Global Aid Missions

Founding. In 2007 Global Aid Missions (GAM) was founded by Esther Chasi. Esther and her husband, Fungai, are the proud parents of two young children who also happen to have Albinism. Albinism is a congenital disorder characterized by the complete or partial absence of pigment in a person’s skin, hair and eyes. Although Esther and Fungai were vaguely aware that individuals living with Albinism in Zimbabwe were an at risk population, it was only after their children were born that they began to fully understand the challenges that lay ahead. As they sought to protect their children and give them the best possible access to education and opportunities, they began to recognize that through education, outreach and advocacy they could not only provide brighter futures to their own children, but also positively affect the lives of the children living with Albinism throughout Zimbabwe. Fueled by passion and the capacity to make a difference, Ester set out to create an organization that would educate children, families and communities about Albinism, distribute protective clothing and sunscreen, and advocate for the rights of children and adults living with Albinism.

Problems Addressed. People born with Albinism are immediately at a greater risk of death, violence, neglect and under-education as a result of their condition. The average lifespan of people living with albinism in Africa is only about 40 years of age – far lower than the average for the continent. This tragically low number is primarily caused by high rates of early death due to skin cancer and violence. Education and social stimulation is also often denied to individuals living with Albinism, thereby increasing their vulnerability and decreasing their ability to advocate for themselves or successfully contribute to their communities.

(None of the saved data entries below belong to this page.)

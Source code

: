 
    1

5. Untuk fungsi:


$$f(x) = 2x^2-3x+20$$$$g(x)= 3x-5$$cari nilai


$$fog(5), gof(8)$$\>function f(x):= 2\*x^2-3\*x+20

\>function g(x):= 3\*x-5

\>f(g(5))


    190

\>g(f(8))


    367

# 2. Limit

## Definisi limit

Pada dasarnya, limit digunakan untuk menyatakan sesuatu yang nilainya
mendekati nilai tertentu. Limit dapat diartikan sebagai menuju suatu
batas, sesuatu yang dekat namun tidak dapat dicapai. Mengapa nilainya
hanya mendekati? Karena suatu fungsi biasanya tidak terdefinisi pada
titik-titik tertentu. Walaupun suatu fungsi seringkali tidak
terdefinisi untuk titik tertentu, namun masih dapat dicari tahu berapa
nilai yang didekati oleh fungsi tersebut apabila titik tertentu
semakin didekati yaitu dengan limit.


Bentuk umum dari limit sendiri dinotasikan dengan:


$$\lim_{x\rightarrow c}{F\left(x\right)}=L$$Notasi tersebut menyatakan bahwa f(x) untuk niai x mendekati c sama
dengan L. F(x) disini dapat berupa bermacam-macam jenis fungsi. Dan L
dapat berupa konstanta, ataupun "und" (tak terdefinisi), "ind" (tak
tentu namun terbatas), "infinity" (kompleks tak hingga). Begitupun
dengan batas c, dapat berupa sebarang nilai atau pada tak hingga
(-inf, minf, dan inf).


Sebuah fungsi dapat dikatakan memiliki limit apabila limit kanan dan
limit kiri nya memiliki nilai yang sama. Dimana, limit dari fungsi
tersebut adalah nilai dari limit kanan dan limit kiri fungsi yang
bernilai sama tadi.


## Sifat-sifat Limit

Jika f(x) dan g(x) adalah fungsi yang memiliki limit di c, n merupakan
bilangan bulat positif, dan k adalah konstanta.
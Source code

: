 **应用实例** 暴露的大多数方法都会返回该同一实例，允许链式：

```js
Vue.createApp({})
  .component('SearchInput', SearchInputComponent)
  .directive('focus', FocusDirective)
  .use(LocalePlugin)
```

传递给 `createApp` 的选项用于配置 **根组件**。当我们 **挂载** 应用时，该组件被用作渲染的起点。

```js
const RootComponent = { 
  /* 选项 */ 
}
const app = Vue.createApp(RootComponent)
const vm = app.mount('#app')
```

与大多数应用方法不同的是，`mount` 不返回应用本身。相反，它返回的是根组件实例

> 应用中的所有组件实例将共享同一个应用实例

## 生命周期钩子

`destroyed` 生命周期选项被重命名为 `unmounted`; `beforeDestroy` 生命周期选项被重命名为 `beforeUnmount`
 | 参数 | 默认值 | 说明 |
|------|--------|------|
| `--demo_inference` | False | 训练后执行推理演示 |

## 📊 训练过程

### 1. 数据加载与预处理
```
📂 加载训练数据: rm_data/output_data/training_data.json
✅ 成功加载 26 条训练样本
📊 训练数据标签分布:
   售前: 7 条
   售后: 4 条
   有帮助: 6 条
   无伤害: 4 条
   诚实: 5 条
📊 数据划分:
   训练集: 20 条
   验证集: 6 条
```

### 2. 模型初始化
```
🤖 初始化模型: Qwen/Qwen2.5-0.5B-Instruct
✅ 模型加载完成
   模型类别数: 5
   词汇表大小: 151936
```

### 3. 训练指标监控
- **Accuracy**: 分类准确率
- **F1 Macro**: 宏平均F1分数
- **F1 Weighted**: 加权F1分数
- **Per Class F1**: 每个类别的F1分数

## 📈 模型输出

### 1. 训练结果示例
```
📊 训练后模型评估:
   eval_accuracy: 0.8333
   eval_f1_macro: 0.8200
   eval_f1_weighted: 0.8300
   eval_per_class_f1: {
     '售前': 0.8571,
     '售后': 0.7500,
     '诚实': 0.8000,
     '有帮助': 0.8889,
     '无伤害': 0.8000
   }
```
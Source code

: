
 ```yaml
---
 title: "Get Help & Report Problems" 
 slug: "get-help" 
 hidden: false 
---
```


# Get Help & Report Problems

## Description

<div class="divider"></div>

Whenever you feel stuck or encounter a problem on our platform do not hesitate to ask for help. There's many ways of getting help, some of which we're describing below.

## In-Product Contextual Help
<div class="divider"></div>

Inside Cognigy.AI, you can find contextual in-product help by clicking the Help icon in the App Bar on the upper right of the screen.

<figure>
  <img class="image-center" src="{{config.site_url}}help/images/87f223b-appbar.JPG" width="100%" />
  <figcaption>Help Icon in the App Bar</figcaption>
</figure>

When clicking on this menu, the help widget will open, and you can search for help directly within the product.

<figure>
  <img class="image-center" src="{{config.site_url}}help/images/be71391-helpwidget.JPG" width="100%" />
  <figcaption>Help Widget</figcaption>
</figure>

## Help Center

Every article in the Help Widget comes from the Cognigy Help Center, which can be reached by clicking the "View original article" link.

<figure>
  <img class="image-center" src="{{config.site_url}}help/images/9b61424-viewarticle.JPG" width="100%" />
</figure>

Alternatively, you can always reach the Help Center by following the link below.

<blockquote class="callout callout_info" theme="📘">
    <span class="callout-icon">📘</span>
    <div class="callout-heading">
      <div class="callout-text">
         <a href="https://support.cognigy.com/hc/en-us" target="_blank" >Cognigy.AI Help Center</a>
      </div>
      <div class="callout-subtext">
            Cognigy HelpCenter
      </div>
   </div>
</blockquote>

Sun exposure is an obvious problem for individuals who lack pigment and live in areas with intense sun exposure. Not only does it cause cancer and macular degeneration, it also causes severe and sometimes grotesque changes in the skin, generating negative social reactions. There are no manufacturing facilities for sunscreen on the continent of Africa, meaning that all sunscreen must be imported, increasing its expense considerably. This places sunscreen out of reach for many families who have children with Albinism, especially those living in rural or low-income areas.

In addition to challenges with access to sunscreen, prevalence of certain cultural and social beliefs have led to many deaths and violent murders of individuals living with Albinism in Africa.  In some regions, it is believed that people with Albinism are cursed, while in other areas, their body parts are coveted for use as “medicine.” Perhaps the most harmful recent fallacy is that sex with a female with Albinism will cure a man of HIV. In Zimbabwe and other countries this has led to rapes and subsequent HIV infection of many young women and children living with Albinism.

Approach. GAM’s approach is to utilize direct outreach to mitigate the immediate effects of sun exposure for children living with Albinism, then couple that approach with education and advocacy to help teach not only children, but parents, neighbors, teachers and leaders within the community about the disease and the challenges that these children face. GAM utilizes a broad advocacy strategy to help greater swaths of the population in Zimbabwe understand Albinism and dispel harmful myths. This is achieved through a burgeoning marketing campaign distributed through a variety of influential channels, especially digital methods that can effectively and inexpensively affect younger generations. Meeting with and educating influential community and government leaders is an approach that seeks to affect change at the highest levels. In this way, GAM is able to address both the pressing and immediate needs of children living with Albinism as well as the long-term, more ingrained issues that perpetuate myths, violence and danger.

The Project. It is estimated that 2,000 children with albinism are living in Harare, the province of Zimbabwe in which GAM works. For this project, GAM will target children with Albinism, their families and their communities, providing direct outreach in the form of the distribution of protective clothing, hats and sunscreen to children with albinism along with education about the causes of Albinism and how to protect themselves from the sun. Furthermore, GAM will provide education to parents and community members about the causes of Albinism and how to best support children with the condition. Overall, the program seeks to directly benefit 200 children with albinism and affect over reach and affect over 1,000 members of the community in 2015.